Your objective
For the listing below, show each line that includes the string "resolve".
*** Task inputs Section Begins ***
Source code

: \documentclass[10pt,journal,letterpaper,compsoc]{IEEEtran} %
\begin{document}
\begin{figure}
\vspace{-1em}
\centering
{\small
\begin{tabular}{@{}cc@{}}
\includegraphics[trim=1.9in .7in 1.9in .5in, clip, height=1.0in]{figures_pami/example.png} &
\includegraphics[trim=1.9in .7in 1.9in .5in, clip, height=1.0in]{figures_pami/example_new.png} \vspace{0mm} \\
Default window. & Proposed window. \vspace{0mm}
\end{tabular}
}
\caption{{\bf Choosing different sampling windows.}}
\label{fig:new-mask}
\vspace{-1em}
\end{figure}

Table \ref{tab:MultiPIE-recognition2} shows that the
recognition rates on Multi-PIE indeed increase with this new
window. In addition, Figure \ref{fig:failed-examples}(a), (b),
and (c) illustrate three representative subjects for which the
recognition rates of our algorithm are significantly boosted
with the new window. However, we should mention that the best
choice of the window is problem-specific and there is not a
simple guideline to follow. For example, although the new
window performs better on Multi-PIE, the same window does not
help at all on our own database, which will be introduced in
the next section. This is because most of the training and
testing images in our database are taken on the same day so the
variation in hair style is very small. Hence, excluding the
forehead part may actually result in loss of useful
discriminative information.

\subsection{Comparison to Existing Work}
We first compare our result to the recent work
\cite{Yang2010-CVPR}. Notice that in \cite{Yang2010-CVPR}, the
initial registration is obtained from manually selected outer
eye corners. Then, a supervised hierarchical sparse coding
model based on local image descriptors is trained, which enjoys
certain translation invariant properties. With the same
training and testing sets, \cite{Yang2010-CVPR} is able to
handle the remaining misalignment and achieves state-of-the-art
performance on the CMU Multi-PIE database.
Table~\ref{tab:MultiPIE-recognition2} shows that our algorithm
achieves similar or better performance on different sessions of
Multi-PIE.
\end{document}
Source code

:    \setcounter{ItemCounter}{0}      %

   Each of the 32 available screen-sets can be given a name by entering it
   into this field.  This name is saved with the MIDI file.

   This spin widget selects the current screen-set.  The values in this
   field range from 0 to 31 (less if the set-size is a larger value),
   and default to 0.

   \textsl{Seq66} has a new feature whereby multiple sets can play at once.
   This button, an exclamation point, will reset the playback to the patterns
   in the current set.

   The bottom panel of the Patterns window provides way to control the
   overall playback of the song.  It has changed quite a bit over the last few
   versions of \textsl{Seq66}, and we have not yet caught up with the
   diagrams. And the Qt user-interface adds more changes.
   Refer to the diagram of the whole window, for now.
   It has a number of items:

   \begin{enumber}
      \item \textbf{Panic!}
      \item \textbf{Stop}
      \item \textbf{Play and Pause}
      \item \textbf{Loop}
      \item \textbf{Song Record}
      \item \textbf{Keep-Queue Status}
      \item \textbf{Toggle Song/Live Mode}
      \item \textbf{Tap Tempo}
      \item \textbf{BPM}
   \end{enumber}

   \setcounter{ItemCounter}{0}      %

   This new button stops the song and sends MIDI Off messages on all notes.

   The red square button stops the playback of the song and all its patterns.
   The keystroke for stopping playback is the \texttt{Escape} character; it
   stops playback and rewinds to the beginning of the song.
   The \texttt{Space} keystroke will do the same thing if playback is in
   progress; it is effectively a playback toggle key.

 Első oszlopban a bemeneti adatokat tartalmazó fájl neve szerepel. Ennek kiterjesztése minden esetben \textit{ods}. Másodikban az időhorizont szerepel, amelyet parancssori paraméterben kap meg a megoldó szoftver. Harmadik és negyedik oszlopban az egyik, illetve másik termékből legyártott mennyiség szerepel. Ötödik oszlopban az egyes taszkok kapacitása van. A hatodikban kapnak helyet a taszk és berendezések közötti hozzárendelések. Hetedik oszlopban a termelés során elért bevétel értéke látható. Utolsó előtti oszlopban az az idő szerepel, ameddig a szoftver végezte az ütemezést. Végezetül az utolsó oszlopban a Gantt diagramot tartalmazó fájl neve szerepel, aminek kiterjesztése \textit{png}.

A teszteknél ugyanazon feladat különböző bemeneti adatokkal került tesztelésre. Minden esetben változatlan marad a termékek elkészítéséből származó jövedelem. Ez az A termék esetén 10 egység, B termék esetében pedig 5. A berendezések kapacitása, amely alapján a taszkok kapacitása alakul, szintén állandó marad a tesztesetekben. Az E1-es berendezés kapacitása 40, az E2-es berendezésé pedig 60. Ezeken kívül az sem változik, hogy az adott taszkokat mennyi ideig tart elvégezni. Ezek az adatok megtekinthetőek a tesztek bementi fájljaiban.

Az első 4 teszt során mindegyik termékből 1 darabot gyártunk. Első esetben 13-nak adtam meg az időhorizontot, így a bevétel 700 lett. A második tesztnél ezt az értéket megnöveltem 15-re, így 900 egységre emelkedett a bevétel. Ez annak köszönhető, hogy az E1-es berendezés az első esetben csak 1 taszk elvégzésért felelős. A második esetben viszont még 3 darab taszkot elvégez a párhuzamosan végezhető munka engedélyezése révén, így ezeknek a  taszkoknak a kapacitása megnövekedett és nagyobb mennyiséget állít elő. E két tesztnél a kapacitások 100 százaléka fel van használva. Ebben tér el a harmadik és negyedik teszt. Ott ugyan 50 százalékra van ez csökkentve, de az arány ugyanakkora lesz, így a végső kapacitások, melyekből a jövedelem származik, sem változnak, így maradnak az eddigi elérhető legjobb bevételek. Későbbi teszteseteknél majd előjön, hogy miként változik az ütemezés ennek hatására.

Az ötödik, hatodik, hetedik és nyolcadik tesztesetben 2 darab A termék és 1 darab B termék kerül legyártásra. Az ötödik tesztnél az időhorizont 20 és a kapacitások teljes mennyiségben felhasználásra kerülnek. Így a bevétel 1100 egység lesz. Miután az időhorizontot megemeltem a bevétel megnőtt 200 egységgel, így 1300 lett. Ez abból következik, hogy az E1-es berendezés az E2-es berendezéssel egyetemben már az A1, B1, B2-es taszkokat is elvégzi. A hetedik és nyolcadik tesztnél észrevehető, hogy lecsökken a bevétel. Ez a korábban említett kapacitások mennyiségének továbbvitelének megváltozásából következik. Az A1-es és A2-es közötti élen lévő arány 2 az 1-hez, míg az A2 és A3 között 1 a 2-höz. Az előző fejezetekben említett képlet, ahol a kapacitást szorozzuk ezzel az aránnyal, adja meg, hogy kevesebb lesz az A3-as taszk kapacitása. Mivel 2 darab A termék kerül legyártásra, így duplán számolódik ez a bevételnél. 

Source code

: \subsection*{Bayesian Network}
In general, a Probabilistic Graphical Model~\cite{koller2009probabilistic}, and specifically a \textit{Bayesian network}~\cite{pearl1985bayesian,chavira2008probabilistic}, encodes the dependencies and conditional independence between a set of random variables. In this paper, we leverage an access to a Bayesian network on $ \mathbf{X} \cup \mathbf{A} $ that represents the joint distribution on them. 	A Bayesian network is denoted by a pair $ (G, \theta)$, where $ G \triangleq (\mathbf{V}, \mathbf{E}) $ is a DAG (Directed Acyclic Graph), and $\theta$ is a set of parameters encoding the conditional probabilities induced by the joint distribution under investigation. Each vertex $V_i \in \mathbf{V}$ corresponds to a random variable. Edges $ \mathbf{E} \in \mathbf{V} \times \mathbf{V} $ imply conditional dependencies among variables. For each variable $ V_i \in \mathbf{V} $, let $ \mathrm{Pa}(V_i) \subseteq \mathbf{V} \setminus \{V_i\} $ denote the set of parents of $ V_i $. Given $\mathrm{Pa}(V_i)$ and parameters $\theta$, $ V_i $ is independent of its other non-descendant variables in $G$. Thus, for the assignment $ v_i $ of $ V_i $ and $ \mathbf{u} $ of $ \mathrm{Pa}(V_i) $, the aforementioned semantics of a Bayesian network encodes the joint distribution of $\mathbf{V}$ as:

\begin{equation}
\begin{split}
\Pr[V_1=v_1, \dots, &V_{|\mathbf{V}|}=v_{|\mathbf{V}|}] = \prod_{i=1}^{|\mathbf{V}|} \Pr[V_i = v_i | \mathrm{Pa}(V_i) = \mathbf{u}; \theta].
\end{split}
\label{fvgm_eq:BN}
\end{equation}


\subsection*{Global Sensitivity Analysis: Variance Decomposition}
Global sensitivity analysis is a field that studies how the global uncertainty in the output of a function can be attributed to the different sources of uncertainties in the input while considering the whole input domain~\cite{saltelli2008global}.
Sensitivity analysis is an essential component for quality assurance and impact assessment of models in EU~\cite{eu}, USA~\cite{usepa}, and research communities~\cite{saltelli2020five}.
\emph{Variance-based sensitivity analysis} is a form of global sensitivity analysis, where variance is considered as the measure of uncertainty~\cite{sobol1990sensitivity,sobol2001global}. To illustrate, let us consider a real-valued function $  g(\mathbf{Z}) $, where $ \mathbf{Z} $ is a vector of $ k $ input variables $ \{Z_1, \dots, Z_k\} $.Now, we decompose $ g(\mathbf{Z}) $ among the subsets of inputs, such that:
*** Task inputs Section Ends ***
*** Task inputs Section Begins ***
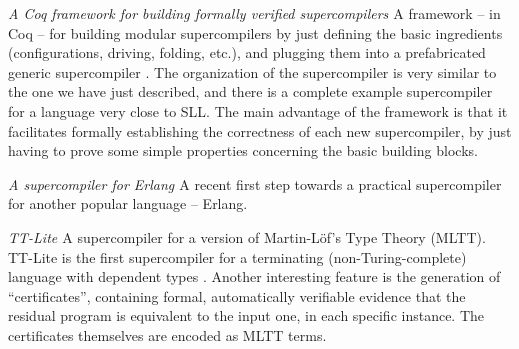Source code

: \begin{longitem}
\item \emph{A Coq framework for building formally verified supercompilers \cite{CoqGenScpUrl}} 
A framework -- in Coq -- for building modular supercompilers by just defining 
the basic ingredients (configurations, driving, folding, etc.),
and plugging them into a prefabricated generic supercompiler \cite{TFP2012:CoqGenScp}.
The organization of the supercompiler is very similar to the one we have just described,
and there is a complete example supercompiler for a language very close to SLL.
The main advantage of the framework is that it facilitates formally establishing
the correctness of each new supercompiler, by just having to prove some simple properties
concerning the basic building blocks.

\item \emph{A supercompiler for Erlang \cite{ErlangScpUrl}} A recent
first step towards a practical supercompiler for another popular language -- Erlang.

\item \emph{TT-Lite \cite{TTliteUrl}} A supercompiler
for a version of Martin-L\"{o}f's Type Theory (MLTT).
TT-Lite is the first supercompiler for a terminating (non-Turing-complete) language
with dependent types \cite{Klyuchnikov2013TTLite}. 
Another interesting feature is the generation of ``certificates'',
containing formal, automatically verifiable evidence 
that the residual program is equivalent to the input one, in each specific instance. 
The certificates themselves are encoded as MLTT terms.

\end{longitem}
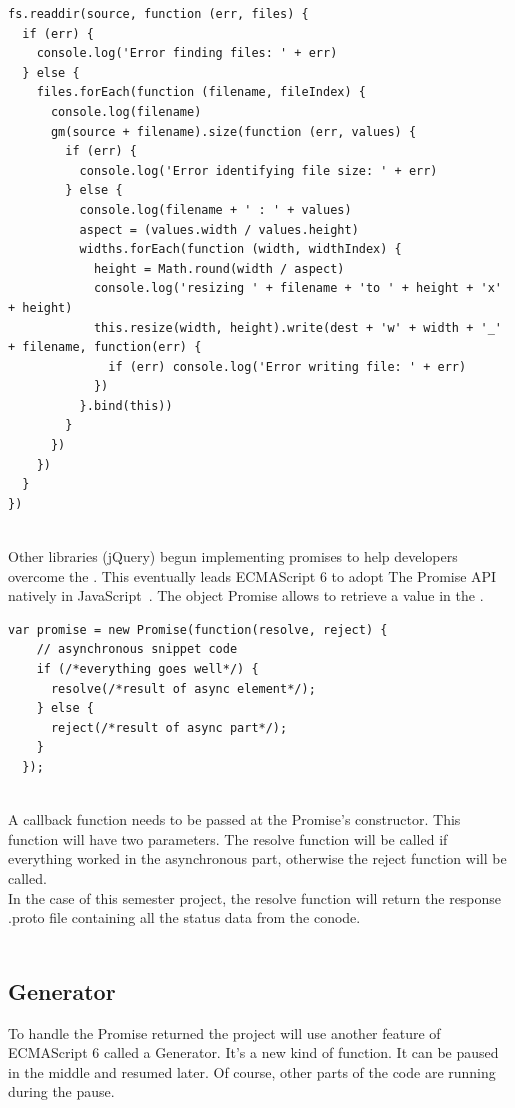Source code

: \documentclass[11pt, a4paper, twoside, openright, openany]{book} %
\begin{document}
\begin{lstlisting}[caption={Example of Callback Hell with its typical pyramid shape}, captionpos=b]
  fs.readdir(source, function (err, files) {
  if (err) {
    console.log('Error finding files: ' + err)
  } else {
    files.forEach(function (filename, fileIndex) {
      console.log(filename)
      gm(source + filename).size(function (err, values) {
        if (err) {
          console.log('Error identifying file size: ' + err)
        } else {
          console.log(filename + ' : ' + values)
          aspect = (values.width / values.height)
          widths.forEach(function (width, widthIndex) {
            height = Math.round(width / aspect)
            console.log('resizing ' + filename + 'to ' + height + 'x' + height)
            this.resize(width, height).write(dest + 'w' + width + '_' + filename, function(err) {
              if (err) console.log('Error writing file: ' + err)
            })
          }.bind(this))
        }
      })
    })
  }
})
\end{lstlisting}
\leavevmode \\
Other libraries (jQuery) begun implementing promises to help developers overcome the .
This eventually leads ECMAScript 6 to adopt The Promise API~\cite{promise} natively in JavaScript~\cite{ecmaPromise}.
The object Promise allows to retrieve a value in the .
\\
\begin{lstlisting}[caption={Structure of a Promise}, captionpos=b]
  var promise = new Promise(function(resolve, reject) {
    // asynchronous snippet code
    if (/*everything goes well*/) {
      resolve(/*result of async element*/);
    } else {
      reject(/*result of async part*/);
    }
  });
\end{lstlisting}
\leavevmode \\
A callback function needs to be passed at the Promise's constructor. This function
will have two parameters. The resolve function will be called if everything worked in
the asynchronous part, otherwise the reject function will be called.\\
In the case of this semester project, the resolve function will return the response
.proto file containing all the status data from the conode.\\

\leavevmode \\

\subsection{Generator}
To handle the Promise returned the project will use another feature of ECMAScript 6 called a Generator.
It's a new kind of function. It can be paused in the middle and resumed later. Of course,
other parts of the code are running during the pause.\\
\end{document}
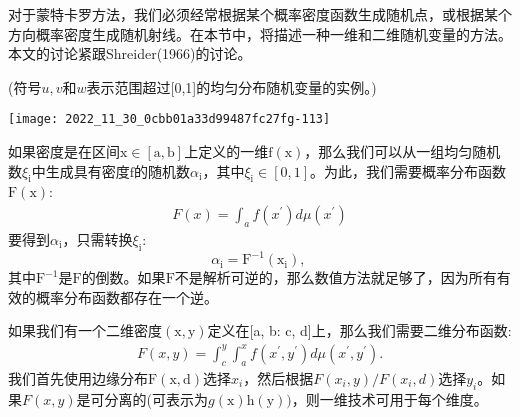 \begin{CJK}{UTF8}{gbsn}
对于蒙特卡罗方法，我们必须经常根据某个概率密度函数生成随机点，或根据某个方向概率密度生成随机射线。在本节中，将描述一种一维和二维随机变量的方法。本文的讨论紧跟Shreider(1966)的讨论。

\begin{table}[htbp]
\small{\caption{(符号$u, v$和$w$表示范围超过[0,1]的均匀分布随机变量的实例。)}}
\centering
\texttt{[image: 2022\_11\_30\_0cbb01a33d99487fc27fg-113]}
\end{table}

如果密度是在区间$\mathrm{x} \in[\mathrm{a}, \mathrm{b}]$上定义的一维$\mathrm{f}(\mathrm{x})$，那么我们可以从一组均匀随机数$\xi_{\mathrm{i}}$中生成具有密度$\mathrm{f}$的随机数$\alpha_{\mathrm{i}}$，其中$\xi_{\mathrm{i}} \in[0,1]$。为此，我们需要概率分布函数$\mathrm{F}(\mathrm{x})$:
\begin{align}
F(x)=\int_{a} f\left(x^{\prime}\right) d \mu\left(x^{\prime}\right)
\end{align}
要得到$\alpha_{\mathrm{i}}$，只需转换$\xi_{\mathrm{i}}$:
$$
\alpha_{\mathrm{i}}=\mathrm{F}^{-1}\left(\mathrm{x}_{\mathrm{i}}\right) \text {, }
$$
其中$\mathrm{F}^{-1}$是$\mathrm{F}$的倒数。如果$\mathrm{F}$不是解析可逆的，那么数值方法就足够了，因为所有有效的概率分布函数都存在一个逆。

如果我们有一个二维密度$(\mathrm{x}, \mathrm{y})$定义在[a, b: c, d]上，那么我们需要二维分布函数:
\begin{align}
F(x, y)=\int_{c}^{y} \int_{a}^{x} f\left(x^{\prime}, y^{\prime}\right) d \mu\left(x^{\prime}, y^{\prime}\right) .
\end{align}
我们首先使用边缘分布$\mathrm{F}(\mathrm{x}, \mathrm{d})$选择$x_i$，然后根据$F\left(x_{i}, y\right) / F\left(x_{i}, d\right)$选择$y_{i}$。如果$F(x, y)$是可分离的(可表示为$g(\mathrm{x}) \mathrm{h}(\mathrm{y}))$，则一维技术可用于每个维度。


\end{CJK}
*** Task inputs Section Ends ***
Written response
  var promise = new Promise(function(resolve, reject) {
      resolve(/*result of async element*/);
will have two parameters. The resolve function will be called if everything worked in
In the case of this semester project, the resolve function will return the response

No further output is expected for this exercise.